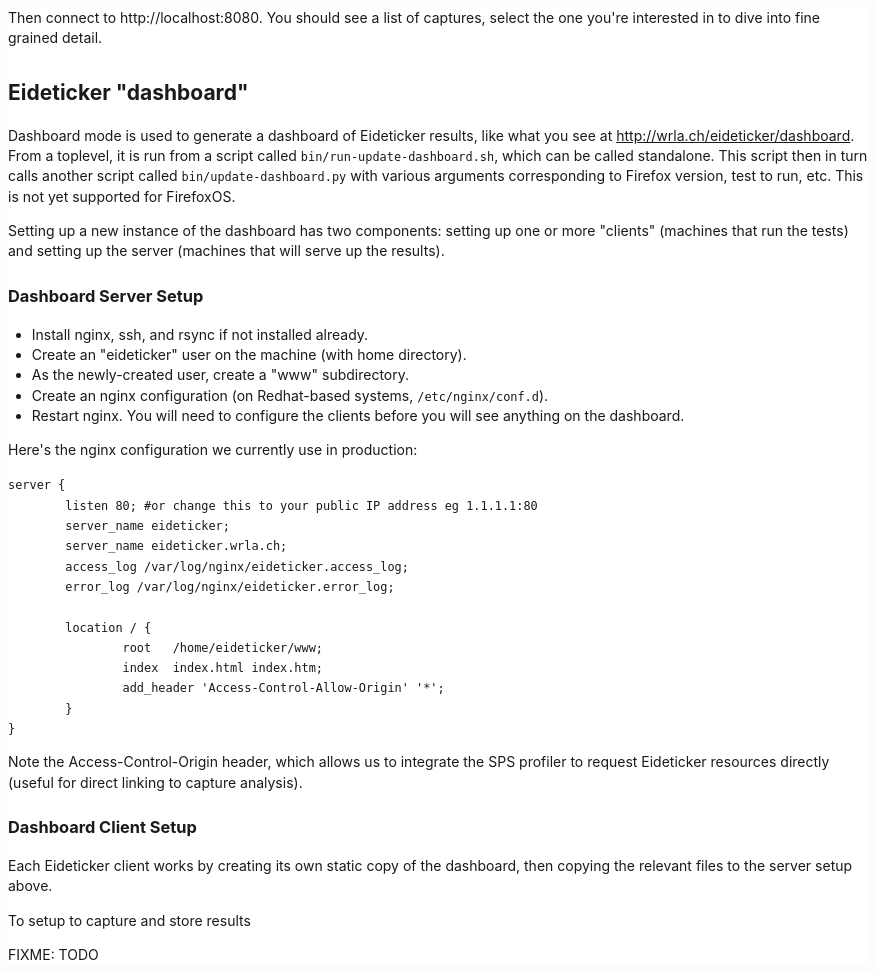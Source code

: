 Then connect to http://localhost:8080. You should see a list of captures, select
the one you're interested in to dive into fine grained detail.

## Eideticker "dashboard"

Dashboard mode is used to generate a dashboard of Eideticker results, like
what you see at http://wrla.ch/eideticker/dashboard. From a toplevel, it
is run from a script called `bin/run-update-dashboard.sh`, which can be called
standalone. This script then in turn calls another script called
`bin/update-dashboard.py` with various arguments corresponding to Firefox
version, test to run, etc. This is not yet supported for FirefoxOS.

Setting up a new instance of the dashboard has two components: setting up one
or more "clients" (machines that run the tests) and setting up the server
(machines that will serve up the results).

### Dashboard Server Setup

* Install nginx, ssh, and rsync if not installed already.
* Create an "eideticker" user on the machine (with home directory).
* As the newly-created user, create a "www" subdirectory.
* Create an nginx configuration (on Redhat-based systems,
`/etc/nginx/conf.d`).
* Restart nginx. You will need to configure the clients before you
will see anything on the dashboard.

Here's the nginx configuration we currently use in production:

    server {
            listen 80; #or change this to your public IP address eg 1.1.1.1:80
            server_name eideticker;
            server_name eideticker.wrla.ch;
            access_log /var/log/nginx/eideticker.access_log;
            error_log /var/log/nginx/eideticker.error_log;

            location / {
                    root   /home/eideticker/www;
                    index  index.html index.htm;
                    add_header 'Access-Control-Allow-Origin' '*';
            }
    }

Note the Access-Control-Origin header, which allows us to integrate the SPS
profiler to request Eideticker resources directly (useful for direct linking
to capture analysis).

### Dashboard Client Setup

Each Eideticker client works by creating its own static copy of the dashboard,
then copying the relevant files to the server setup above.

To setup to capture and store results

FIXME: TODO
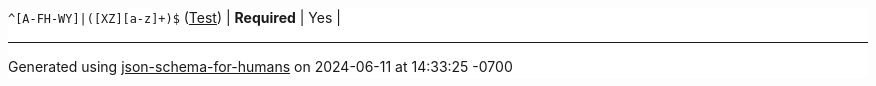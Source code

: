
 ```^[A-FH-WY]|([XZ][a-z]+)$``` ([Test](https://regex101.com/?regex=%5E%5BA-FH-WY%5D%7C%28%5BXZ%5D%5Ba-z%5D%2B%29%24))
| **Required** | Yes      |

----------------------------------------------------------------------------------------------------------------------------
Generated using [json-schema-for-humans](https://github.com/coveooss/json-schema-for-humans) on 2024-06-11 at 14:33:25 -0700
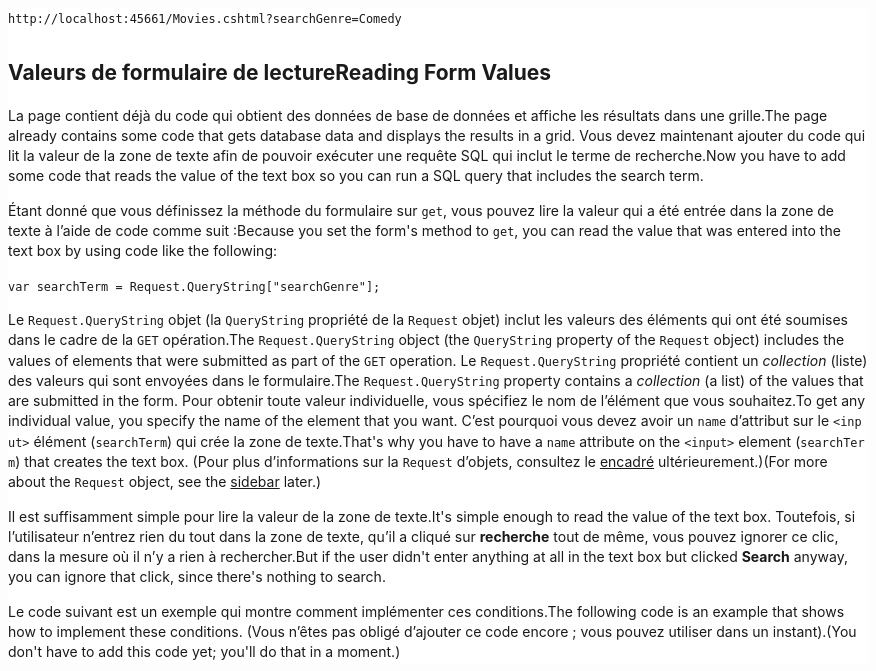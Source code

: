 `http://localhost:45661/Movies.cshtml?searchGenre=Comedy`

## <a name="reading-form-values"></a><span data-ttu-id="0c42d-203">Valeurs de formulaire de lecture</span><span class="sxs-lookup"><span data-stu-id="0c42d-203">Reading Form Values</span></span>

<span data-ttu-id="0c42d-204">La page contient déjà du code qui obtient des données de base de données et affiche les résultats dans une grille.</span><span class="sxs-lookup"><span data-stu-id="0c42d-204">The page already contains some code that gets database data and displays the results in a grid.</span></span> <span data-ttu-id="0c42d-205">Vous devez maintenant ajouter du code qui lit la valeur de la zone de texte afin de pouvoir exécuter une requête SQL qui inclut le terme de recherche.</span><span class="sxs-lookup"><span data-stu-id="0c42d-205">Now you have to add some code that reads the value of the text box so you can run a SQL query that includes the search term.</span></span>

<span data-ttu-id="0c42d-206">Étant donné que vous définissez la méthode du formulaire sur `get`, vous pouvez lire la valeur qui a été entrée dans la zone de texte à l’aide de code comme suit :</span><span class="sxs-lookup"><span data-stu-id="0c42d-206">Because you set the form's method to `get`, you can read the value that was entered into the text box by using code like the following:</span></span>

`var searchTerm = Request.QueryString["searchGenre"];`

<span data-ttu-id="0c42d-207">Le `Request.QueryString` objet (la `QueryString` propriété de la `Request` objet) inclut les valeurs des éléments qui ont été soumises dans le cadre de la `GET` opération.</span><span class="sxs-lookup"><span data-stu-id="0c42d-207">The `Request.QueryString` object (the `QueryString` property of the `Request` object) includes the values of elements that were submitted as part of the `GET` operation.</span></span> <span data-ttu-id="0c42d-208">Le `Request.QueryString` propriété contient un *collection* (liste) des valeurs qui sont envoyées dans le formulaire.</span><span class="sxs-lookup"><span data-stu-id="0c42d-208">The `Request.QueryString` property contains a *collection* (a list) of the values that are submitted in the form.</span></span> <span data-ttu-id="0c42d-209">Pour obtenir toute valeur individuelle, vous spécifiez le nom de l’élément que vous souhaitez.</span><span class="sxs-lookup"><span data-stu-id="0c42d-209">To get any individual value, you specify the name of the element that you want.</span></span> <span data-ttu-id="0c42d-210">C’est pourquoi vous devez avoir un `name` d’attribut sur le `<input>` élément (`searchTerm`) qui crée la zone de texte.</span><span class="sxs-lookup"><span data-stu-id="0c42d-210">That's why you have to have a `name` attribute on the `<input>` element (`searchTerm`) that creates the text box.</span></span> <span data-ttu-id="0c42d-211">(Pour plus d’informations sur la `Request` d’objets, consultez le [encadré](#BKMK_TheRequestObject) ultérieurement.)</span><span class="sxs-lookup"><span data-stu-id="0c42d-211">(For more about the `Request` object, see the [sidebar](#BKMK_TheRequestObject) later.)</span></span>

<span data-ttu-id="0c42d-212">Il est suffisamment simple pour lire la valeur de la zone de texte.</span><span class="sxs-lookup"><span data-stu-id="0c42d-212">It's simple enough to read the value of the text box.</span></span> <span data-ttu-id="0c42d-213">Toutefois, si l’utilisateur n’entrez rien du tout dans la zone de texte, qu’il a cliqué sur **recherche** tout de même, vous pouvez ignorer ce clic, dans la mesure où il n’y a rien à rechercher.</span><span class="sxs-lookup"><span data-stu-id="0c42d-213">But if the user didn't enter anything at all in the text box but clicked **Search** anyway, you can ignore that click, since there's nothing to search.</span></span>

<span data-ttu-id="0c42d-214">Le code suivant est un exemple qui montre comment implémenter ces conditions.</span><span class="sxs-lookup"><span data-stu-id="0c42d-214">The following code is an example that shows how to implement these conditions.</span></span> <span data-ttu-id="0c42d-215">(Vous n’êtes pas obligé d’ajouter ce code encore ; vous pouvez utiliser dans un instant).</span><span class="sxs-lookup"><span data-stu-id="0c42d-215">(You don't have to add this code yet; you'll do that in a moment.)</span></span>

• • •

Exercise> Only a number should be returned: how many lines in the material contain "pouvez"?

Exercise answer> 3